Snap for 5970985 from 1b535e41fd6c1b666cf806aae782cf621b7782bc to qt-d4-releaseandroid-10.0.0_r45android-10.0.0_r44android-10.0.0_r43android-10.0.0_r42android10-d4-s1-releaseandroid10-d4-release

Change-Id: I93cc32d700fa5d6899dfc8dae941c19a19455b9f

4 files changed, 22 insertions, 8 deletions

diff --git a/Checkpoint.cpp b/Checkpoint.cpp
index c8af08c2..3f688f8f 100644
--- a/Checkpoint.cpp
+++ b/Checkpoint.cpp
@@ -244,6 +244,11 @@ bool cp_needsRollback() {
 }
 
 bool cp_needsCheckpoint() {
+    // Make sure we only return true during boot.
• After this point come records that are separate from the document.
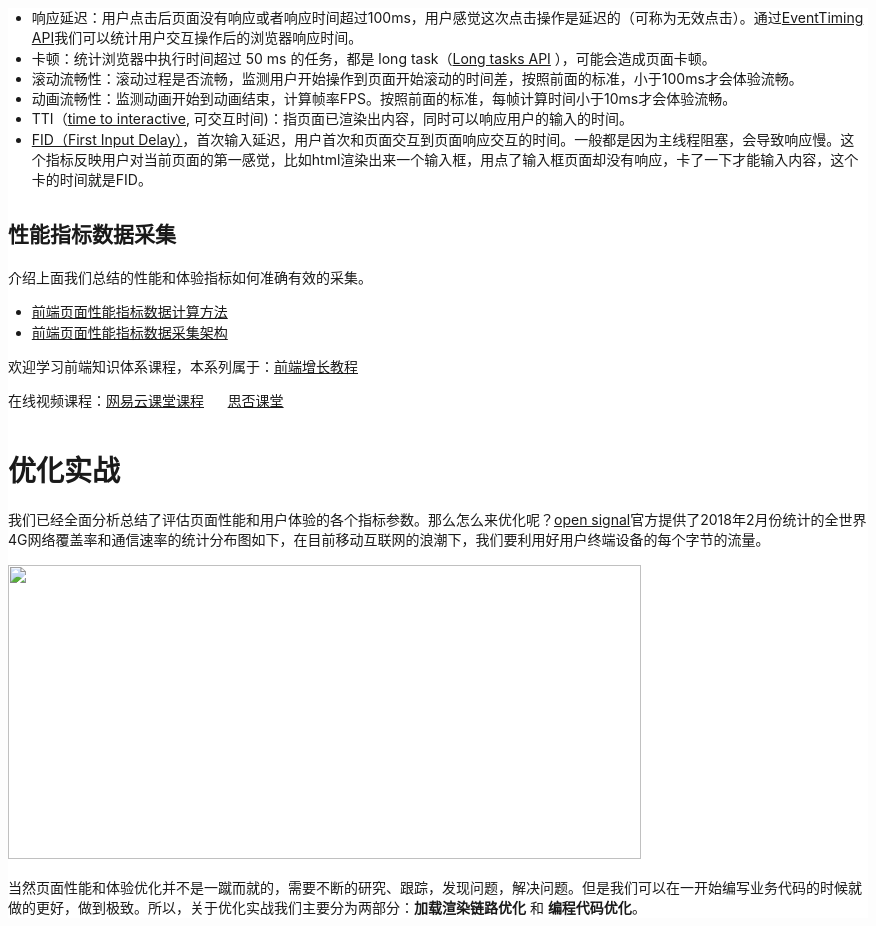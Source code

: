   <ul>
    <li>
      响应延迟：用户点击后页面没有响应或者响应时间超过100ms，用户感觉这次点击操作是延迟的（可称为无效点击）。通过<a href="https://www.f2e123.com/pwa/3301.html">EventTiming API</a>我们可以统计用户交互操作后的浏览器响应时间。
    </li>
    <li>
      卡顿：统计浏览器中执行时间超过 50 ms 的任务，都是 long task（<a href="https://w3c.github.io/longtasks/" rel="nofollow">Long tasks API</a> ），可能会造成页面卡顿。
    </li>
    <li>
      滚动流畅性：滚动过程是否流畅，监测用户开始操作到页面开始滚动的时间差，按照前面的标准，小于100ms才会体验流畅。
    </li>
    <li>
      动画流畅性：监测动画开始到动画结束，计算帧率FPS。按照前面的标准，每帧计算时间小于10ms才会体验流畅。
    </li>
    <li>
      TTI（<a href="https://docs.google.com/document/d/1GGiI9-7KeY3TPqS3YT271upUVimo-XiL5mwWorDUD4c/preview#">time to interactive</a>, 可交互时间)：指页面已渲染出内容，同时可以响应用户的输入的时间。
    </li>
    <li>
      <a href="https://developers.google.com/web/updates/2018/05/first-input-delay">FID（First Input Delay）</a>，首次输入延迟，用户首次和页面交互到页面响应交互的时间。一般都是因为主线程阻塞，会导致响应慢。这个指标反映用户对当前页面的第一感觉，比如html渲染出来一个输入框，用点了输入框页面却没有响应，卡了一下才能输入内容，这个卡的时间就是FID。
    </li>
  </ul>
</div>

## 性能指标数据采集

介绍上面我们总结的性能和体验指标如何准确有效的采集。

  * [前端页面性能指标数据计算方法][4]
  * [前端页面性能指标数据采集架构][5]

欢迎学习前端知识体系课程，本系列属于：[前端增长教程][12]

在线视频课程：<a href="https://study.163.com/course/courseMain.htm?share=2&shareId=400000000351011&courseId=1209400904&_trace_c_p_k2_=d5106aa1758748cea6e733c4b1f29bbe" target="_blank" rel="noopener noreferrer">网易云课堂课程</a>      <a href="https://segmentfault.com/ls/1650000019681091" target="_blank" rel="noopener noreferrer">思否课堂</a>

# 优化实战

我们已经全面分析总结了评估页面性能和用户体验的各个指标参数。那么怎么来优化呢？[open signal][13]官方提供了2018年2月份统计的全世界4G网络覆盖率和通信速率的统计分布图如下，在目前移动互联网的浪潮下，我们要利用好用户终端设备的每个字节的流量。

<p id="ZgbEdqo">
  <img loading="lazy" class="alignnone wp-image-2872 shadow" src="https://haomou.oss-cn-beijing.aliyuncs.com/upload/2018/11/img_5bfa838fc0b92.png?x-oss-process=image/quality,q_10/resize,m_lfit,w_200" data-src="https://haomou.oss-cn-beijing.aliyuncs.com/upload/2018/11/img_5bfa838fc0b92.png?x-oss-process=image/format,webp" alt="" width="633" height="294" srcset="https://haomou.oss-cn-beijing.aliyuncs.com/upload/2018/11/img_5bfa838fc0b92.png?x-oss-process=image/format,webp 1404w, https://haomou.oss-cn-beijing.aliyuncs.com/upload/2018/11/img_5bfa838fc0b92.png?x-oss-process=image/quality,q_50/resize,m_fill,w_300,h_139/format,webp 300w, https://haomou.oss-cn-beijing.aliyuncs.com/upload/2018/11/img_5bfa838fc0b92.png?x-oss-process=image/quality,q_50/resize,m_fill,w_768,h_357/format,webp 768w, https://haomou.oss-cn-beijing.aliyuncs.com/upload/2018/11/img_5bfa838fc0b92.png?x-oss-process=image/quality,q_50/resize,m_fill,w_800,h_372/format,webp 800w" sizes="(max-width: 633px) 100vw, 633px" />
</p>

当然页面性能和体验优化并不是一蹴而就的，需要不断的研究、跟踪，发现问题，解决问题。但是我们可以在一开始编写业务代码的时候就做的更好，做到极致。所以，关于优化实战我们主要分为两部分：**加载渲染链路优化** 和 **编程代码优化**。


 [1]: https://study.163.com/course/courseMain.htm?courseId=1006304007&share=2&shareId=400000000351011
 [2]: https://ke.sifou.com/course/1650000018003974
 [3]: https://www.f2e123.com/fed-regain/2390.html
 [4]: https://www.f2e123.com/pwa/3301.html
 [5]: https://www.f2e123.com/pwa/3423.html
 [6]: https://www.f2e123.com/pwa/3303.html
 [7]: https://www.f2e123.com/pwa/3305.html
 [8]: https://developers.google.com/web/fundamentals/performance/rail?hl=zh-cn
 [9]: https://developers.google.com/web/fundamentals/performance/rendering/?hl=zh-cn
 [10]: https://developers.google.com/web/fundamentals/performance/critical-rendering-path/?hl=zh-cn
 [11]: https://developers.google.com/web/tools/chrome-devtools/profile/evaluate-performance/timeline-tool?hl=zh-cn
 [12]: https://www.f2e123.com/fed-regain
 [13]: https://opensignal.com/reports/2018/02/global-state-of-the-mobile-network
 [14]: https://www.w3.org/TR/navigation-timing/#sec-navigation-timing-interface
 [15]: https://medium.com/@addyosmani/the-cost-of-javascript-in-2018-7d8950fbb5d4
 [16]: https://www.html5rocks.com/en/tutorials/webperformance/usertiming/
See b/138952436 for discussion
+    static bool called_once = false;
+    if (called_once) return isCheckpointing;
+    called_once = true;
+
     bool ret;
     std::string content;
     sp<IBootControl> module = IBootControl::getService();
@@ -317,6 +322,8 @@ static void cp_healthDaemon(std::string mnt_pnt, std::string blk_device, bool is
 }  // namespace
 
 Status cp_prepareCheckpoint() {
+    // Log to notify CTS - see b/137924328 for context
+    LOG(INFO) << "cp_prepareCheckpoint called";
     if (!isCheckpointing) {
         return Status::ok();
     }
diff --git a/FsCrypt.cpp b/FsCrypt.cpp
index 2a8e110b..07560e0b 100644
--- a/FsCrypt.cpp
+++ b/FsCrypt.cpp
@@ -84,7 +84,7 @@ const std::string prepare_subdirs_path = "/system/bin/vold_prepare_subdirs";
 const std::string systemwide_volume_key_dir =
     std::string() + DATA_MNT_POINT + "/misc/vold/volume_keys";
 
-bool s_global_de_initialized = false;
+bool s_systemwide_keys_initialized = false;
 
 // Some users are ephemeral, don't try to wipe their keys from disk
 std::set<userid_t> s_ephemeral_users;
@@ -335,10 +335,10 @@ static bool load_all_de_keys() {
     return true;
 }
 
-bool fscrypt_initialize_global_de() {
-    LOG(INFO) << "fscrypt_initialize_global_de";
+bool fscrypt_initialize_systemwide_keys() {
+    LOG(INFO) << "fscrypt_initialize_systemwide_keys";
 
-    if (s_global_de_initialized) {
+    if (s_systemwide_keys_initialized) {
         LOG(INFO) << "Already initialized";
         return true;
     }
@@ -355,11 +355,18 @@ bool fscrypt_initialize_global_de() {
 
     std::string ref_filename = std::string("/data") + fscrypt_key_ref;
     if (!android::vold::writeStringToFile(device_ref.key_raw_ref, ref_filename)) return false;
-
     LOG(INFO) << "Wrote system DE key reference to:" << ref_filename;
 
+    KeyBuffer per_boot_key;
+    if (!android::vold::randomKey(&per_boot_key)) return false;
+    std::string per_boot_raw_ref;
+    if (!android::vold::installKey(per_boot_key, &per_boot_raw_ref)) return false;
+    std::string per_boot_ref_filename = std::string("/data") + fscrypt_key_per_boot_ref;
+    if (!android::vold::writeStringToFile(per_boot_raw_ref, per_boot_ref_filename)) return false;
+    LOG(INFO) << "Wrote per boot key reference to:" << per_boot_ref_filename;
+
     if (!android::vold::FsyncDirectory(device_key_dir)) return false;
-    s_global_de_initialized = true;
+    s_systemwide_keys_initialized = true;
     return true;
 }
 
diff --git a/FsCrypt.h b/FsCrypt.h
index 16e2f9ae..03ec2e16 100644
--- a/FsCrypt.h
+++ b/FsCrypt.h
@@ -18,7 +18,7 @@
 
 #include <cutils/multiuser.h>
 
-bool fscrypt_initialize_global_de();
+bool fscrypt_initialize_systemwide_keys();
 
 bool fscrypt_init_user0();
 bool fscrypt_vold_create_user_key(userid_t user_id, int serial, bool ephemeral);
diff --git a/VoldNativeService.cpp b/VoldNativeService.cpp
index 1762b70f..7f7f2897 100644
--- a/VoldNativeService.cpp
+++ b/VoldNativeService.cpp
@@ -691,7 +691,7 @@ binder::Status VoldNativeService::fbeEnable() {
     ENFORCE_UID(AID_SYSTEM);
     ACQUIRE_CRYPT_LOCK;
 
-    return translateBool(fscrypt_initialize_global_de());
+    return translateBool(fscrypt_initialize_systemwide_keys());
 }
 
 binder::Status VoldNativeService::mountDefaultEncrypted() {